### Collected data
....
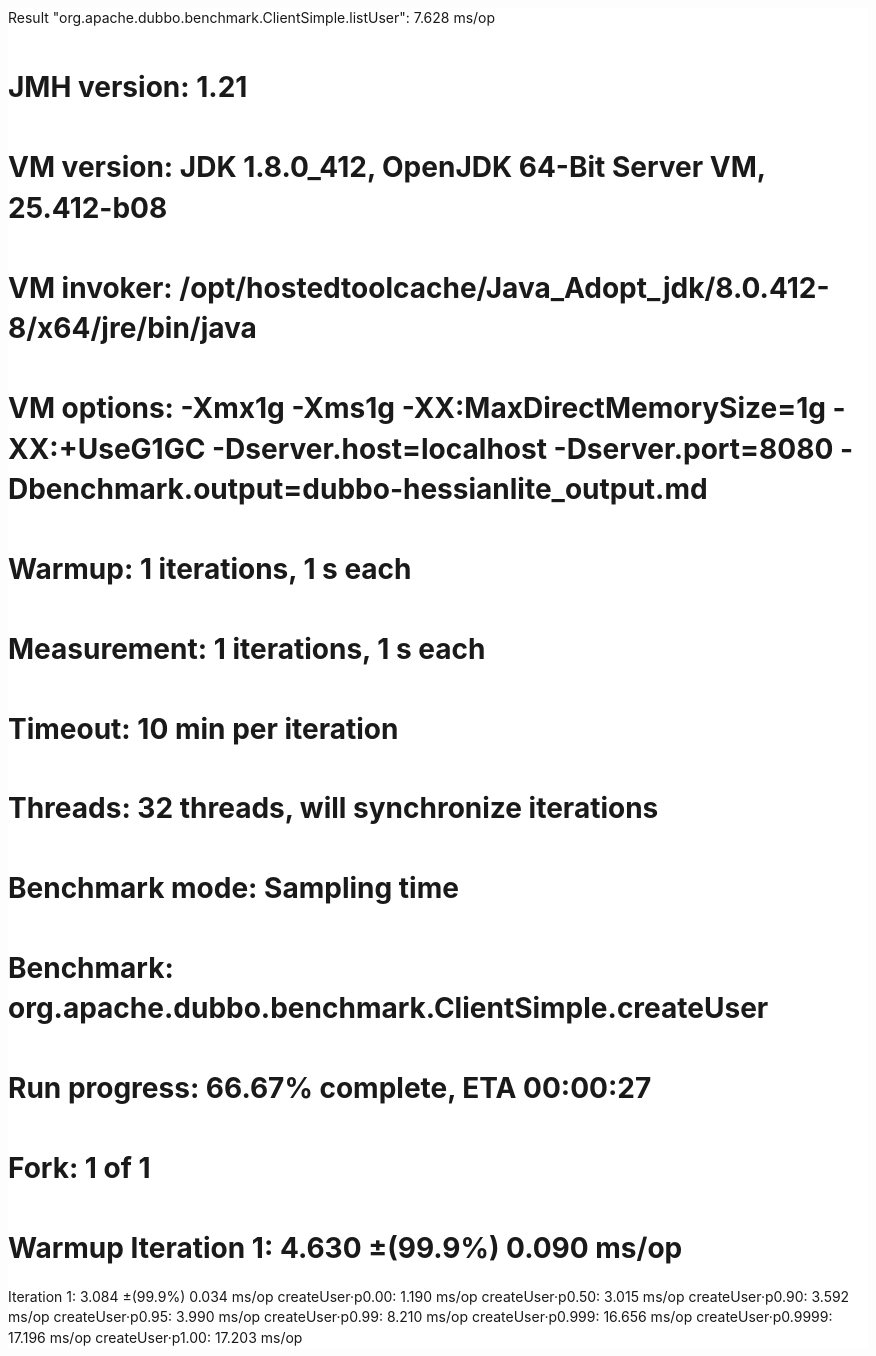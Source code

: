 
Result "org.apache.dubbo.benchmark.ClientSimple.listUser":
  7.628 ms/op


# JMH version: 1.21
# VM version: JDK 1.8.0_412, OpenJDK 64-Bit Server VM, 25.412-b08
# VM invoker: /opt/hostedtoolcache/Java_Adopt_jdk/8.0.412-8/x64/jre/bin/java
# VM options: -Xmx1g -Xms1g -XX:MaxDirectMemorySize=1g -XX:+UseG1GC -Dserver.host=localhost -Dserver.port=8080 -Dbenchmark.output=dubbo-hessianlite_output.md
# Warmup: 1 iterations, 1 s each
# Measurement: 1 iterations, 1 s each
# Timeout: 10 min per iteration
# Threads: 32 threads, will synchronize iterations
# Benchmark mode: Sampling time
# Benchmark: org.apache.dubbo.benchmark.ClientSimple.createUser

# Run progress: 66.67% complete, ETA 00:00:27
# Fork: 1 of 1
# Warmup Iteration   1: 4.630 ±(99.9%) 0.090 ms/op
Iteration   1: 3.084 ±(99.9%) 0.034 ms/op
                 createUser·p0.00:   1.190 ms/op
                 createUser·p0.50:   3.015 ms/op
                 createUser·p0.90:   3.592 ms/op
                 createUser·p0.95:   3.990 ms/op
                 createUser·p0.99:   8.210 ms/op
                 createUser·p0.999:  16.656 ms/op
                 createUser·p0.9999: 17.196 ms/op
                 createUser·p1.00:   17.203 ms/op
....
### TASK ITEM
Lines holding the word "apache" in the entries above are the ones to pull out. Copy them all.

### EXERCISE ANSWER
Result "org.apache.dubbo.benchmark.ClientSimple.listUser":
# Benchmark: org.apache.dubbo.benchmark.ClientSimple.createUser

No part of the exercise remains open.